Full disclosure: I was brought up Christian (Protestant), although my family wasn't particularly observant--we went to church, less frequently as I grew up, and my dad would read from the Bible each Christmas (the nativity story, naturally). As I approach the third decade of my life and am shocked to find myself becoming an adult, not just legally but intellectually, I slide further and further along the scale from agnostic to atheist. Although I was raised Christian, I don't think I was ever a theist, for the reasons elucidated by Dawkins in Chapter 9.
Even though my conviction of atheism has grown stronger in past years, I've avoided reading The God Delusion. Truthfully, Richard Dawkins rather scares me at times, by dint of his vociferous opposition to religion. However, reading this book turned out to be a good call. Firstly, I found that I do share most of Dawkins' opinions on these issues. Secondly, the book itself is pretty entertaining, and for the most part espouses logical arguments. Finally, it allowed me to do away with the spectre of Dawkins hanging over my inclinations to atheism.
Dawkins has set the bar high for himself in The God Delusion; first he attempts to justify atheism, then he tries to show that religion is harmful as well. He succeeds in the first count, and he makes some compelling arguments for the second count. Unfortunately, The God Delusion creaks and groans under the weight of hyperbole and overemphasis. Intelligent though he may be, succinct he is not!

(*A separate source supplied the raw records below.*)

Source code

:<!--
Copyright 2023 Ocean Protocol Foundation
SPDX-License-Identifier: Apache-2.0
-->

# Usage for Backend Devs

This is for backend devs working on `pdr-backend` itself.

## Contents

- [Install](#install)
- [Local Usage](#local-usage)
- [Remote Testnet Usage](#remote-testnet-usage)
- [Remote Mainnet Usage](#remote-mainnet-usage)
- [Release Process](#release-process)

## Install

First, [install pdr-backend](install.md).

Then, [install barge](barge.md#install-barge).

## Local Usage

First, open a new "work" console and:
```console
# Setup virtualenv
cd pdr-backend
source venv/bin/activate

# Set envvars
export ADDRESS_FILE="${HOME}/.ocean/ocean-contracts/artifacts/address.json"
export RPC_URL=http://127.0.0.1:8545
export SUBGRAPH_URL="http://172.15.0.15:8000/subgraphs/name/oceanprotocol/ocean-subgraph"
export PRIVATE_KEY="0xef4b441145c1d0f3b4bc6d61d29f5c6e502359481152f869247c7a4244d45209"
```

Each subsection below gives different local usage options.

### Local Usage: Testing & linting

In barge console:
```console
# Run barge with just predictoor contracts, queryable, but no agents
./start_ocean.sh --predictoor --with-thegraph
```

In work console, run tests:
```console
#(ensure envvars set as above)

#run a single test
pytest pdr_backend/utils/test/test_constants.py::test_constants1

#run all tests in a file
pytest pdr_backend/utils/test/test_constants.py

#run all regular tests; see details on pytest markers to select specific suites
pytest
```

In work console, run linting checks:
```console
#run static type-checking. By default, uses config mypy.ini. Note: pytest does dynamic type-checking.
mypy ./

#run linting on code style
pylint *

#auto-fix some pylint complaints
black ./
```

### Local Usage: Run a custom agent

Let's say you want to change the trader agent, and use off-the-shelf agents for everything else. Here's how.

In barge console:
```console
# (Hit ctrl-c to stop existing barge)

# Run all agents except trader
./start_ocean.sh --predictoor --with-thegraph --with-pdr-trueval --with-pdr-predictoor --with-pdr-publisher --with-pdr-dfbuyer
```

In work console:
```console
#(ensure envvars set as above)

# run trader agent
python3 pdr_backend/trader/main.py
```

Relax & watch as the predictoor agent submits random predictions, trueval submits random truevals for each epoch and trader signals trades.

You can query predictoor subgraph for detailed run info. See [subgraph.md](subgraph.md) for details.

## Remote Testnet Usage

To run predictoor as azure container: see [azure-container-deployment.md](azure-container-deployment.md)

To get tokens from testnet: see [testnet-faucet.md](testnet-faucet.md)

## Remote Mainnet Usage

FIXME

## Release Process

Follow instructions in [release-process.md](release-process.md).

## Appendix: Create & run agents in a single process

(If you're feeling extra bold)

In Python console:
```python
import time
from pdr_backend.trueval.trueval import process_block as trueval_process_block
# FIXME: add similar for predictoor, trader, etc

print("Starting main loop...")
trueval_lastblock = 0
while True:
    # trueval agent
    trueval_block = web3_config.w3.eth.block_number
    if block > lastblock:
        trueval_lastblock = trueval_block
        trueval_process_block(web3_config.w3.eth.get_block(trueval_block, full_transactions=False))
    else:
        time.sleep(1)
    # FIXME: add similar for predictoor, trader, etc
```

The first four chapters establish Dawkins' topic (religion religion, as opposed to the reverential "Einsteinian" religion he believes many scientists practise), contemporary attitudes toward atheism in America and Britain, arguments for God's existence, and arguments against God's existence. The latter two chapters of this quartet are of particular interest; Dawkins adequately summarizes the major arguments for God's existence. His criticism of them is slightly less robust, owing mostly to an overuse of rhetorical questions and his incredulous tone, as if he can't actually believe people would use these arguments. Still, I appreciated his deconstruction of Pascal's Wager, where he exposes it as patently untenable: you can't fake belief.

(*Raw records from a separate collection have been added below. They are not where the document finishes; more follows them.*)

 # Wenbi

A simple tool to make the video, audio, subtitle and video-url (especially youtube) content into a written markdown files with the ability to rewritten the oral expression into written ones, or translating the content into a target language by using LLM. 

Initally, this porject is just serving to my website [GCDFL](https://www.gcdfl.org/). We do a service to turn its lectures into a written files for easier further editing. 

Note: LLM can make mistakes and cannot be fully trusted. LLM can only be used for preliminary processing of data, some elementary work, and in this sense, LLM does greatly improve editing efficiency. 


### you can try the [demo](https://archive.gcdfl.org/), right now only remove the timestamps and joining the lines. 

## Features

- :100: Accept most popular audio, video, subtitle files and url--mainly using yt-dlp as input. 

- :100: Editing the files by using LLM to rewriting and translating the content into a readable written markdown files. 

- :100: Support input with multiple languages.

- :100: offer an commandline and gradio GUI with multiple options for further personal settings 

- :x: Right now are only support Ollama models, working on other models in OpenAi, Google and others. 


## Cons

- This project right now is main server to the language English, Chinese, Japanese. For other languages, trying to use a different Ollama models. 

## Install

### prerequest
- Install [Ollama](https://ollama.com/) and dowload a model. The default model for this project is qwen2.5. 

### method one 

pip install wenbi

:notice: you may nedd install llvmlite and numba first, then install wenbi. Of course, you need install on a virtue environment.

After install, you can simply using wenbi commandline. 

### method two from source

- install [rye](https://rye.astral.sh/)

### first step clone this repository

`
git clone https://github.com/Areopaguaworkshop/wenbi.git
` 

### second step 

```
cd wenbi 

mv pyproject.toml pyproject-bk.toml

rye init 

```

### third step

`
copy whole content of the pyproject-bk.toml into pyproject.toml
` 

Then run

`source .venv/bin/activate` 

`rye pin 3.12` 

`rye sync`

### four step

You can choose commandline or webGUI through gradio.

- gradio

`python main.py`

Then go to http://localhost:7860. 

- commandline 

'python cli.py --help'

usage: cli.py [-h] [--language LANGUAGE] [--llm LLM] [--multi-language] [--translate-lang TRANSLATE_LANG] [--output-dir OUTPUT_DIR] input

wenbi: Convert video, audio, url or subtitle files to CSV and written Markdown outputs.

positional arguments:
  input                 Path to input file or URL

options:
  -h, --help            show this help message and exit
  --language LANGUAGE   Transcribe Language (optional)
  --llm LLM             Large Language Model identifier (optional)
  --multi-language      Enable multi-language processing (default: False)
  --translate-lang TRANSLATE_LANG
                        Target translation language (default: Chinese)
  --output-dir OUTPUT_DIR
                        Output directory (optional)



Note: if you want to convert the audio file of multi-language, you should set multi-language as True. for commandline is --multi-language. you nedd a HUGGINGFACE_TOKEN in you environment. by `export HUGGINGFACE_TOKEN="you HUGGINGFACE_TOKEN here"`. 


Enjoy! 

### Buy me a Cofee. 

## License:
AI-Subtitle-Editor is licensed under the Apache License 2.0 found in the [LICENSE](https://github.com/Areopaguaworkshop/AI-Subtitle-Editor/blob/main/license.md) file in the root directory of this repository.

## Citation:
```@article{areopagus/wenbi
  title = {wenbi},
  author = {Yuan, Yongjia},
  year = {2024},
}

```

Chapter 5, "The Roots of Religion," is less remarkable. If one is truly interested in the origins of religion from an evolutionary perspective, there are probably better books available on the subject. Dawkins can't do it justice in a book crammed full of so many other discussions.
Chapters 6 and 7 challenge the assertion that religion is the only way to impose morality on society. In particular, I liked how Dawkins deprecates the Bible as a source of morality: a literal interpretation of the Bible would yield a moral system considered abhorrent by most people today, yet a symbolic interpretation requires some sort of external criterion by which to judge which parts are "symbolic" and what exactly they symbolize. Dawkins makes it clear that while religion may enforce--i.e., police--morality, it cannot provide the golden rule for morality ex nihilo.
My favourite chapters, however, were chapters 8 and 9. Finally Dawkins gets to his pet subject: the harm caused by religion. These are the most interesting and certainly the most controversial chapters of the book; if you try reading The God Delusion and find it hard to get past the first couple of chapters, skip ahead to chapter 8. It's worth slogging through just these two chapters, if none others. I agree with Dawkins' opinion that raising children in a particular faith is irresponsible--it's indoctrination. I don't begrudge raising children in religious communities or to practise religious rituals, so long as those children are educated to think critically about their faith and beliefs--and are not ostracized if they choose to reject religion. My only regret is that Dawkins makes a massive digression into the abortion debate that seems tangentially related to his main point at best....
The last chapter, chapter 10, is an adequate peroration but far from the inspiring exultation of science that Dawkins may have intended to shoehorn into the end of his book. It piqued my interest in re-reading A Short History of Nearly Everything, which much better captures the sentiments Dawkins expresses here.
As much as I enjoyed The God Delusion, it should have been better. Too many rhetorical questions, too many "atheist prejudice horror stories," and Dawkins can't help but belabour every single point. Also, the tone of most of the book is just a little too smug--to be fair, Dawkins goes out of his way to express his respect for his intellectual opponents. Yet there's a distinct sense of incredulity that people actually believe some of the arguments he has set out to debunk. While I enjoy smug humour to a certain extent, The God Delusion often tried my patience.
Theist, deist, or atheist (or whatever other permutation you've decided to concoct), I do think The God Delusion is worth reading. If anything, it's the perfect storm for creating more debate--for "consciousness raising," as Dawkins puts it in his book--and that makes it commendable. Plus, it's dedicated to Douglas Adams. Like Dawkins, I miss Douglas.